Yesterday, Stephen Martin, the director-general, told members that the IoD took the allegations against unnamed board members extremely seriously.
Yet at least one of those allegations, that a purportedly private conversation involving Lady Judge was secretly recorded, relates to his own behaviour.
That means, at the very least, that a heavyweight figure with a strong track record on corporate governance reform will be required to restore credibility when Lady Judge’s successor is appointed.
It’s hard to see how the IoD can opine on the corporate governance standards of major companies with its Pall Mall headquarters in a state of abject disorder.
And such a crisis could hardly have come at a worse time, with the organisation’s finances not exactly in rude health.
It may not be an overstatement to suggest that the handling of this crisis will be make-or-break for the IoD.
London risks IPO snub
What links Aston Martin, Farfetch and Saudi Aramco?

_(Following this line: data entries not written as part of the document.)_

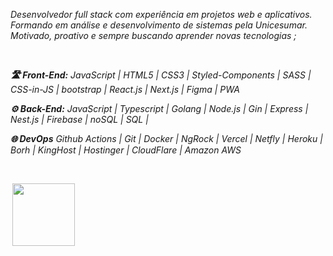 <p align="left"> 
<i>
 Desenvolvedor full stack com experiência em projetos web e aplicativos. Formando em análise e desenvolvimento de
sistemas pela Unicesumar. Motivado, proativo e sempre buscando aprender
novas tecnologias
 <i>;
</p>

<br/>
 
 <p> 
 <b>🛣️ Front-End:</b> 
 JavaScript | HTML5 | CSS3 | Styled-Components | 
 SASS | CSS-in-JS | bootstrap | React.js | Next.js | Figma | PWA
</p>

 <p align="left">
  <b align="left">⚙️ Back-End:</b> 
 JavaScript | Typescript | Golang | Node.js | 
  Gin | Express | Nest.js | Firebase | noSQL | SQL |  
</p>
 
<p>
<b>🌐 DevOps</b>
 Github Actions | Git | Docker | NgRock | Vercel | Netfly | 
 Heroku | Borh | KingHost | Hostinger | CloudFlare | Amazon AWS 
</p>

<br/>
<p>
  
  <a href="https://marcio.pages.dev/" alt="Portifolio" ><img hspace="3" width="100" src="https://img.shields.io/badge/website-ff0077?style=for-the-badge&logo=About.me&logoColor=white" ></a>
  
</p>

  

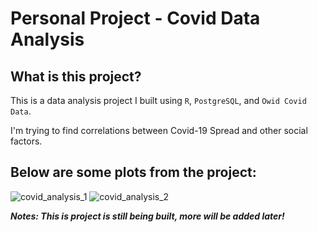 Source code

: # Personal Project - Covid Data Analysis

## What is this project?
This is a data analysis project I built using `R`, `PostgreSQL`, and `Owid Covid Data`.

I'm trying to find correlations between Covid-19 Spread and other social factors. 

## Below are some plots from the project:

![covid_analysis_1](https://user-images.githubusercontent.com/91616223/197972593-bea5f352-1c31-4d0f-b5c8-75ae4f38c087.png)
![covid_analysis_2](https://user-images.githubusercontent.com/91616223/197972598-6b64f667-4cb0-46e9-964b-3388e2b2bf8f.png)


***Notes: This is project is still being built, more will be added later!***
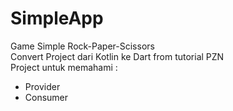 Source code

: # SimpleApp
Game Simple Rock-Paper-Scissors <br/>
Convert Project dari Kotlin ke Dart from tutorial PZN <br/>
Project untuk memahami :
- Provider
- Consumer
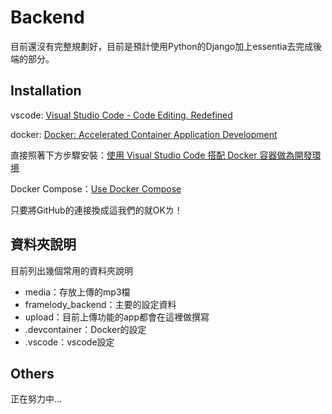 # Backend

目前還沒有完整規劃好，目前是預計使用Python的Django加上essentia去完成後端的部分。

## Installation

vscode: [Visual Studio Code - Code Editing. Redefined](https://code.visualstudio.com/)

docker: [Docker: Accelerated Container Application Development](https://www.docker.com/)

直接照著下方步驟安裝：[使用 Visual Studio Code 搭配 Docker 容器做為開發環境](https://learn.microsoft.com/zh-tw/training/modules/use-docker-container-dev-env-vs-code/)

Docker Compose：[Use Docker Compose](https://code.visualstudio.com/docs/containers/docker-compose#_adding-docker-compose-support-to-your-project)

只要將GitHub的連接換成這我們的就OKㄌ！

## 資料夾說明

目前列出幾個常用的資料夾說明
* media：存放上傳的mp3檔
* framelody_backend：主要的設定資料
* upload：目前上傳功能的app都會在這裡做撰寫
* .devcontainer：Docker的設定
* .vscode：vscode設定


## Others

正在努力中...
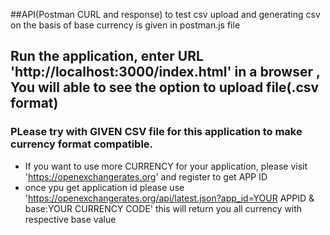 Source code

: 

##API(Postman CURL and response) to test csv upload and generating csv on the basis of base currency is given in postman.js file

## Run the application, enter URL 'http://localhost:3000/index.html' in a browser , You will able to see the option to upload file(.csv format)

### PLease try with GIVEN CSV file for this application to make currency format compatible.
- If you want to use more CURRENCY for your application, please visit 'https://openexchangerates.org' and register to get APP ID 
- once ypu get application id please use 'https://openexchangerates.org/api/latest.json?app_id=YOUR APPID & base:YOUR CURRENCY CODE'  this will return you all currency with respective base value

The answer, currently, is not much. But in a few months, they could all fall into the category of multi-billion pound companies snubbing London in favour of a New York listing.
Whoever succeeds Xavier Rolet at the helm of the London Stock Exchange Group (LSE) will have some instant marketing to do. All three of these would-be public stocks could conceivably content themselves with a UK listing.
The signs, though, are not positive: Farfetch already appears to have plumped for the companionship of its technology peer group on New York’s two stock exchanges.
Meanwhile, the controlling shareholders in Aston Martin might reasonably argue that emulating rival Ferrari’s luxury goods valuation will only be possible if the car maker goes public in the same place.
As for Aramco, this week’s visit to London by Mohammed bin Salman, the Saudi Crown Prince, offered a chance for City chiefs to make the case for the country’s state-owned oil giant to eschew the political risks of New York. The outcome remains opaque.
The LSE’s business is, of course, about far more than the prestige of the international companies which list on its principal equity market.
Nevertheless, a decision by three such prominent businesses to consider, then reject, London will inevitably accentuate Brexit-related jitters.
Hayward seals deal
Tony Hayward has ticked a lot of boxes since getting his life back more than seven years ago.
Since leaving BP in the wake of the Macondo oil spill, he has joined, and stepped down from, the board of its Russian joint venture; floated a resources company on the London Stock Exchange (with limited success); and taken the helm of Glencore, where he has helped steer it back from a near-death experience.
Now, Hayward is back on the deal trail. I understand he, alongside the buyout giant Carlyle, has signed a deal to acquire a Colombian oil asset. Both parties are coy about the terms of the transaction, but it’s said to be worth tens of millions of dollars, and will be the first leg of a new buy-and-build platform.
The performance of Genel Energy, listed by Hayward and Nat Rothschild in 2011, will make an eventual exit via the stock market for his latest venture a tough assignment to pull off.